WHAT YOU SHOULD DO: Repetition must be exact and must stop with the line bearing "payload, consisting of". It begins at the first line of the records and includes no pictures.

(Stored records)
┄┄┄┄┄┄┄┄┄┄
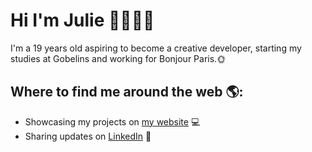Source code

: # Hi I'm Julie 👋👩🏼‍💻

I'm a 19 years old aspiring to become a creative developer, starting my studies at Gobelins and working for Bonjour Paris.🌞


## Where to find me around the web 🌎:
- Showcasing my projects on <a href="http://www.juliedemendonca.fr/">my website</a> 💻
- Sharing updates on <a href="https://www.linkedin.com/in/monicampowell/">LinkedIn</a> 💼
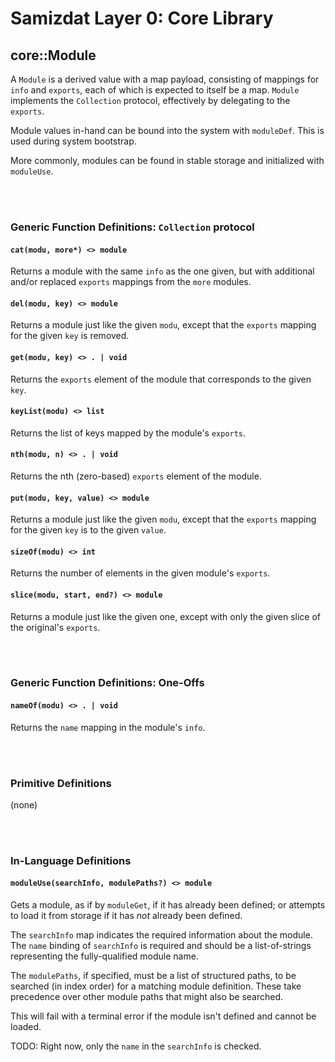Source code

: Samizdat Layer 0: Core Library
==============================

core::Module
------------

A `Module` is a derived value with a map payload, consisting of
mappings for `info` and `exports`, each of which is expected to
itself be a map. `Module` implements the `Collection` protocol, effectively
by delegating to the `exports`.

Module values in-hand can be bound into the system with `moduleDef`. This
is used during system bootstrap.

More commonly, modules can be found in stable storage and initialized
with `moduleUse`.


<br><br>
### Generic Function Definitions: `Collection` protocol

#### `cat(modu, more*) <> module`

Returns a module with the same `info` as the one given, but with
additional and/or replaced `exports` mappings from the `more`
modules.

#### `del(modu, key) <> module`

Returns a module just like the given `modu`, except that
the `exports` mapping for the given `key` is removed.

#### `get(modu, key) <> . | void`

Returns the `exports` element of the module that corresponds to the given
`key`.

#### `keyList(modu) <> list`

Returns the list of keys mapped by the module's `exports`.

#### `nth(modu, n) <> . | void`

Returns the nth (zero-based) `exports` element of the module.

#### `put(modu, key, value) <> module`

Returns a module just like the given `modu`, except that
the `exports` mapping for the given `key` is to the given `value`.

#### `sizeOf(modu) <> int`

Returns the number of elements in the given module's `exports`.

#### `slice(modu, start, end?) <> module`

Returns a module just like the given one, except with only the given slice
of the original's `exports`.


<br><br>
### Generic Function Definitions: One-Offs

#### `nameOf(modu) <> . | void`

Returns the `name` mapping in the module's `info`.


<br><br>
### Primitive Definitions

(none)


<br><br>
### In-Language Definitions

#### `moduleUse(searchInfo, modulePaths?) <> module`

Gets a module, as if by `moduleGet`, if it has already been defined; or
attempts to load it from storage if it has *not* already been defined.

The `searchInfo` map indicates the required information about the module.
The `name` binding of `searchInfo` is required and should be a list-of-strings
representing the fully-qualified module name.

The `modulePaths`, if specified, must be a list of structured paths, to be
searched (in index order) for a matching module definition. These take
precedence over other module paths that might also be searched.

This will fail with a terminal error if the module isn't defined and
cannot be loaded.

TODO: Right now, only the `name` in the `searchInfo` is checked.
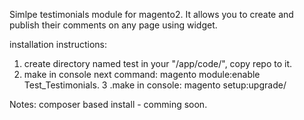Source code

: Simlpe testimonials module for magento2. It allows you to create and publish their comments on any page using widget.

installation instructions: 
1. create directory named test in your "/app/code/", copy repo to it.
2. make in console next command: magento module:enable Test_Testimonials.
3 .make in console: magento setup:upgrade/

Notes: composer based install - comming soon.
┄┄┄┄┄┄┄┄┄┄
ANSWER:
Source code

: # Hi I'm Julie 👋👩🏼‍💻

I'm a 19 years old aspiring to become a creative developer, starting my studies at Gobelins and working for Bonjour Paris.🌞


## Where to find me around the web 🌎:
- Showcasing my projects on <a href="http://www.juliedemendonca.fr/">my website</a> 💻
- Sharing updates on <a href="https://www.linkedin.com/in/monicampowell/">LinkedIn</a> 💼
Source code

: Samizdat Layer 0: Core Library
==============================

core::Module
------------

A `Module` is a derived value with a map payload, consisting of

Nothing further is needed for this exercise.